The xDP enables third party developers to deploy their applications at the edge e.g. on a farm. All applications are supported with telemetry via custom metrics and events.

It is important that the programming model for third party developers is open regardless of its deployment target. This approach promotes the JVM’s original design goal of write once, run anywhere and helps developers avoid unpopular vendor lock-in.

Reactive systems

Understanding Reactive Systems as described by the Reactive Manifesto helps for a further understanding of the Streambed’s design decisions. Here are some highlights of how the Streambed relates to the manifesto:

  • Responsive: Reactive Streams is the foundation on which Streambed applications, both internal and third party ones, are based. When an application is in control of its resource usage there is generally sufficient power to respond to requests.

  • Resilient: There are a number of points of resiliency starting with the upfront tolerance of the internet being offline. This is an important point of distinction when compared to other platforms that rely on the internet to function usefully.

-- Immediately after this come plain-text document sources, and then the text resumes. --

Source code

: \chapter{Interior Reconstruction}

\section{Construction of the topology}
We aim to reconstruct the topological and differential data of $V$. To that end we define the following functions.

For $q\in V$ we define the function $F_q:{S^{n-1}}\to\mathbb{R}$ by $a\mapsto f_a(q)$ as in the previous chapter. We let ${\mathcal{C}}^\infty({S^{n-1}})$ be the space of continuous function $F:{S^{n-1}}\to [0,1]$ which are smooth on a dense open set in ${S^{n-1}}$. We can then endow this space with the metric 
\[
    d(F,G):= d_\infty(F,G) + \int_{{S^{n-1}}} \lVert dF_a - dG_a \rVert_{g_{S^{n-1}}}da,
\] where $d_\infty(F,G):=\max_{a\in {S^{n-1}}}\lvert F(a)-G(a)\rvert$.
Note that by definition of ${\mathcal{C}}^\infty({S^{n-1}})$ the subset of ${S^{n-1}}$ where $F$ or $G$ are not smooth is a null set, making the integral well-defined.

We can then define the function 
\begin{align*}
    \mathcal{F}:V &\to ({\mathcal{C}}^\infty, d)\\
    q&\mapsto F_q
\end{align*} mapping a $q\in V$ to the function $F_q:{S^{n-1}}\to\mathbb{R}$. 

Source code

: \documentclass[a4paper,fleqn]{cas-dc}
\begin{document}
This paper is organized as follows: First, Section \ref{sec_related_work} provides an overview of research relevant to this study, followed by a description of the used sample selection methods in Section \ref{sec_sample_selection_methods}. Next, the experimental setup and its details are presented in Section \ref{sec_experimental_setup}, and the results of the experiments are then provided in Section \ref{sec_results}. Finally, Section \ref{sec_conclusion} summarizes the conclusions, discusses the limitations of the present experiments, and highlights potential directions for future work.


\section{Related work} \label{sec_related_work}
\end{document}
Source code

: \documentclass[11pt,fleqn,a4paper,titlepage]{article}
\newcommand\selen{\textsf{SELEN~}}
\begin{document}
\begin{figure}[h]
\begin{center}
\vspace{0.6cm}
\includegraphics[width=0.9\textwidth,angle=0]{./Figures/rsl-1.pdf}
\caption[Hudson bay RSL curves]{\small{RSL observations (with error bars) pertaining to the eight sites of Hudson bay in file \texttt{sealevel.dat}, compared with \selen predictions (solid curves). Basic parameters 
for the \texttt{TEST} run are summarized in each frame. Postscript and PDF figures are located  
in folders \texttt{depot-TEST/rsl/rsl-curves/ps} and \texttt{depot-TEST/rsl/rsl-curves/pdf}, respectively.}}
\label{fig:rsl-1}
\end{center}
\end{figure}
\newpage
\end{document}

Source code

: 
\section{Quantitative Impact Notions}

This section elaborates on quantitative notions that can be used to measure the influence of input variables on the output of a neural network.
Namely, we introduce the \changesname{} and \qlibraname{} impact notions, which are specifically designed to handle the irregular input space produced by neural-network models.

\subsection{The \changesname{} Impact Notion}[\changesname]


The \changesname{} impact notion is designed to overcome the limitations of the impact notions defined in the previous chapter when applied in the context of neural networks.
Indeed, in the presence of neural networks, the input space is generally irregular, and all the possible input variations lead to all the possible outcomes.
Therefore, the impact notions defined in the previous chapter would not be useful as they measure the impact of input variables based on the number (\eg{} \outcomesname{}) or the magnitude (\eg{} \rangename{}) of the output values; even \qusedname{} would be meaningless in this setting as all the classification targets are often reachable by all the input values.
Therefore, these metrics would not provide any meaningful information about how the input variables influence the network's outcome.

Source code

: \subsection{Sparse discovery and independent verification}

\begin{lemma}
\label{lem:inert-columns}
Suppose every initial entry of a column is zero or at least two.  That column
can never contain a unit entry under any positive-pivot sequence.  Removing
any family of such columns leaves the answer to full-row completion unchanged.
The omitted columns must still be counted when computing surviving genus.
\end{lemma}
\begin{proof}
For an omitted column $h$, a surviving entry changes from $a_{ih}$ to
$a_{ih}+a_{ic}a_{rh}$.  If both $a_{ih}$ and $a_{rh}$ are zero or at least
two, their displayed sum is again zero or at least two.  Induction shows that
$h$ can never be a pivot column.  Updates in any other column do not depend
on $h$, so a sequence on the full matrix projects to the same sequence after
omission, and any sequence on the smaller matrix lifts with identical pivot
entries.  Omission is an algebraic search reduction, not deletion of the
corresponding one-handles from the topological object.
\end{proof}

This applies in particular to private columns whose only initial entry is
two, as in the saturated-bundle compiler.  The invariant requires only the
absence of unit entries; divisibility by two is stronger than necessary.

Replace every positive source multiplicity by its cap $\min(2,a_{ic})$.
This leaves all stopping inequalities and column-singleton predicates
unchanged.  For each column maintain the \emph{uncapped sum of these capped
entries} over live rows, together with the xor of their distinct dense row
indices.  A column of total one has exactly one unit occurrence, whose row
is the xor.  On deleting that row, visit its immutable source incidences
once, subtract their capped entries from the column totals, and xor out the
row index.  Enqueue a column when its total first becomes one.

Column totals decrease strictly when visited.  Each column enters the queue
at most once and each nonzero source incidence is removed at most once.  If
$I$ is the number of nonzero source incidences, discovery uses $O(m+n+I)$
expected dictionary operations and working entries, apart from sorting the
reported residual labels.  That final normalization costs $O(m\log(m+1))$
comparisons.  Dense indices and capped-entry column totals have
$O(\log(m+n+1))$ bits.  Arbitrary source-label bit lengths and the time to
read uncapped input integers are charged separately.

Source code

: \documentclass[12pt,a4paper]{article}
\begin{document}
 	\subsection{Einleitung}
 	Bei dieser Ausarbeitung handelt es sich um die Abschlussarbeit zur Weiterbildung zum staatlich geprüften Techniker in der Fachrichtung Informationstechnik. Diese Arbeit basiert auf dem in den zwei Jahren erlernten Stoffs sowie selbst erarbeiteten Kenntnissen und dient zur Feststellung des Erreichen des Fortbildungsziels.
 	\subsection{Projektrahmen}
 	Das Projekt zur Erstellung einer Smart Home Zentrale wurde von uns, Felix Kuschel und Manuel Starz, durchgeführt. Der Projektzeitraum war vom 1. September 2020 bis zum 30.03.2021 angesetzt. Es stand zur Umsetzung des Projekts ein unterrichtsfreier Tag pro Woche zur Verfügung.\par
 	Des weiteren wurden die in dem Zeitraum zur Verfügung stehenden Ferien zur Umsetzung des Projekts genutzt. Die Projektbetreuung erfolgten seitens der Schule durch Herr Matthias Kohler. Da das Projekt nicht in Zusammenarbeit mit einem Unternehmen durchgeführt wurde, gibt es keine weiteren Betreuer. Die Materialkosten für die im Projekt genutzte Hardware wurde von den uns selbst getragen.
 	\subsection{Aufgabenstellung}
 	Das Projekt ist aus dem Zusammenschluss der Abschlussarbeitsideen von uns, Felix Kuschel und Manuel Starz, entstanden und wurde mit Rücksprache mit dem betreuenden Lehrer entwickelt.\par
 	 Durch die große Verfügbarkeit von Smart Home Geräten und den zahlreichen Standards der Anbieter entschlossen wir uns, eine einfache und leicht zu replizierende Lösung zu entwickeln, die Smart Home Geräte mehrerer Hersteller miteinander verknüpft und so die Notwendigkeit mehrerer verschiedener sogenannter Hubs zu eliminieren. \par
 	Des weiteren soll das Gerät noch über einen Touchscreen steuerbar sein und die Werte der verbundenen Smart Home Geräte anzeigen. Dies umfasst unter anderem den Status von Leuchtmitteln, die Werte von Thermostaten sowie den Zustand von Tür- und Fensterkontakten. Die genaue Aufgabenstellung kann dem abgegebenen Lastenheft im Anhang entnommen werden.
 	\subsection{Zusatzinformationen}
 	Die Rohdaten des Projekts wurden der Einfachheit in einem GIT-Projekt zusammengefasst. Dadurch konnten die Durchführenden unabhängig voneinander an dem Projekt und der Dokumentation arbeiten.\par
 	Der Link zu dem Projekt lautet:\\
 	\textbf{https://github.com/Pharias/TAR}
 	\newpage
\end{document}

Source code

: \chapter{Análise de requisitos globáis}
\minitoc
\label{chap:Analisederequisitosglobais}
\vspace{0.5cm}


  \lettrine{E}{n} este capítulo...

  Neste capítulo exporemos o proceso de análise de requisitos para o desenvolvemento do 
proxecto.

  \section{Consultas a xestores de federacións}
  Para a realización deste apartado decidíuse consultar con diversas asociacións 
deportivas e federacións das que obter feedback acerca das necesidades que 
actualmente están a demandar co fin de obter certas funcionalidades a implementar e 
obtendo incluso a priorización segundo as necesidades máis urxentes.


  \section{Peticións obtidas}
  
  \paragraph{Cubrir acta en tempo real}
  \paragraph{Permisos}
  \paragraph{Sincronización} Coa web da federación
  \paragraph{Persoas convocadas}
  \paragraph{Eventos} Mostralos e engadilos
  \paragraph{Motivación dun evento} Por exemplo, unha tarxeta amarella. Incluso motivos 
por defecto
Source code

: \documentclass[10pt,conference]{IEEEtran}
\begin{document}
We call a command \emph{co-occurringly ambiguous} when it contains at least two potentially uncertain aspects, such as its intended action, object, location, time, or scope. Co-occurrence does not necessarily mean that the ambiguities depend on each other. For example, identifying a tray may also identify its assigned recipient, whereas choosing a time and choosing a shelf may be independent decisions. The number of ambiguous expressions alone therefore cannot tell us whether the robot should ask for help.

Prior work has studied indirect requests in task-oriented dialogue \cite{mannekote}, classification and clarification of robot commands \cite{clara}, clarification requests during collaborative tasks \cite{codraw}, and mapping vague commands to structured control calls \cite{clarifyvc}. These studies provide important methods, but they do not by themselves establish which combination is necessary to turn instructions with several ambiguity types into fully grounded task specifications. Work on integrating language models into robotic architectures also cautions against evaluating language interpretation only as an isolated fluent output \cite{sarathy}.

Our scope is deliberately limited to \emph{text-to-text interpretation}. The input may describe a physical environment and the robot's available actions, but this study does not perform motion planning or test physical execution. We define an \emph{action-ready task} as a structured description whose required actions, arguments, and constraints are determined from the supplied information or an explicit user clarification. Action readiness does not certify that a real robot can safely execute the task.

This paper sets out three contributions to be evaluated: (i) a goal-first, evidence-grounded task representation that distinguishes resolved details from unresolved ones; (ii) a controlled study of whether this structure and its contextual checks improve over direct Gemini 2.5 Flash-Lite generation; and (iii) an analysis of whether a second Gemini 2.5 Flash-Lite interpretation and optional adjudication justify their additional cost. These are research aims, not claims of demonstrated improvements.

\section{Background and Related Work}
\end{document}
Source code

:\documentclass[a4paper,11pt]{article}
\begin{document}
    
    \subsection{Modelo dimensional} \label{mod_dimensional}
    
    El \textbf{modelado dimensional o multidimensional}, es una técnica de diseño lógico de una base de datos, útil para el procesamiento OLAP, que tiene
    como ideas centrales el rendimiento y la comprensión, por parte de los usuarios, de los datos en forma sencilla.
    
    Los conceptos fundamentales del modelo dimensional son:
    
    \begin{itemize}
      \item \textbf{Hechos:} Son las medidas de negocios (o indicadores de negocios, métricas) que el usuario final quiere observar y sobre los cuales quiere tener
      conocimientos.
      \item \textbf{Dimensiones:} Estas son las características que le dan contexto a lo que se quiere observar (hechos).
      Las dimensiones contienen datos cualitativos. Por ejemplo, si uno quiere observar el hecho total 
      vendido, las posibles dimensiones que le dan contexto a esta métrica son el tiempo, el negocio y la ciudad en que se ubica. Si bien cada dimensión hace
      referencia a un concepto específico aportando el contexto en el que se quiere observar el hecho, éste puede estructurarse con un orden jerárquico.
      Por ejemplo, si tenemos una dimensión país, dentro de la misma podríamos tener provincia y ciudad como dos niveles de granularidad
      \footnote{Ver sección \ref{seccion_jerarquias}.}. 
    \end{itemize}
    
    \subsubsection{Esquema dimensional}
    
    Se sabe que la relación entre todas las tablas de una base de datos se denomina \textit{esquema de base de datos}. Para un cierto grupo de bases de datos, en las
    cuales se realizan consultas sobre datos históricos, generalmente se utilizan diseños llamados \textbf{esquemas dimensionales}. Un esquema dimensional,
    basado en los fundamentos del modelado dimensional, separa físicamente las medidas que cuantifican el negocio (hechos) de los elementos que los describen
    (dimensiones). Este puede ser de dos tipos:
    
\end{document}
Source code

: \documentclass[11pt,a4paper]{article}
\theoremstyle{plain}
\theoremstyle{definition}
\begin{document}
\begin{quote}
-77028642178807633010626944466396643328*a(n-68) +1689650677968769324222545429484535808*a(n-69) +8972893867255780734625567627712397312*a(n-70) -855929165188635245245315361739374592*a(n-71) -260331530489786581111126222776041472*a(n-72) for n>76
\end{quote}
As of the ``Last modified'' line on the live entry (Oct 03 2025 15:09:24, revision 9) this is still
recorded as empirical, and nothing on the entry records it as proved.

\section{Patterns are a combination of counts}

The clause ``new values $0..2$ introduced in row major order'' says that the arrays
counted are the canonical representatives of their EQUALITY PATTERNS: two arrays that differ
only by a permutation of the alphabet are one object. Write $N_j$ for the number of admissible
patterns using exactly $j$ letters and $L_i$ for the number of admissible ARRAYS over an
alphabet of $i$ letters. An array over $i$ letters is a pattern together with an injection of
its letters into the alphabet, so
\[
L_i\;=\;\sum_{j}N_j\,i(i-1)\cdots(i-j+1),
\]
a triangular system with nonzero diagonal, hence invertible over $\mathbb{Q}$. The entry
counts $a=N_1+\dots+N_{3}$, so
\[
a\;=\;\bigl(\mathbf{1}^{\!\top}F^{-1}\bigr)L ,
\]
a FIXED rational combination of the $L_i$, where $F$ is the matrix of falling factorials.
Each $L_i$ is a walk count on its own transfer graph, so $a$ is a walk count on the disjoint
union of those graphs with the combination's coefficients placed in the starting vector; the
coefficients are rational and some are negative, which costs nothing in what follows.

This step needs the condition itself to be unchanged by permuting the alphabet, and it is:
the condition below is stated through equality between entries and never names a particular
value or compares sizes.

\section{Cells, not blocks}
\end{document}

  • Resilient: When using service routers with no in-built storage, a rugged, encrypted external storage device is used.

  • Resilient: When a stream tailing service is not running its events are still stored. When it starts, the service will start reading from the tail and build its state accordingly. Therefore, services can be started and stopped with no loss of data. This is known as event sourcing and is particularly useful when swapping out an old service with a new one.

  • Resilient: xDP data is synchronized with the Cisco Kinetic cloud data when the internet is online. Streambed applications can be restarted to recover from where they left off given their use of event sourcing.

  • Message-driven: Streambed applications are entirely message-driven and Chronicle Queue is used to provide a commit log store for durable messages. Durable messages can be delivered with an at-least-once guarantee.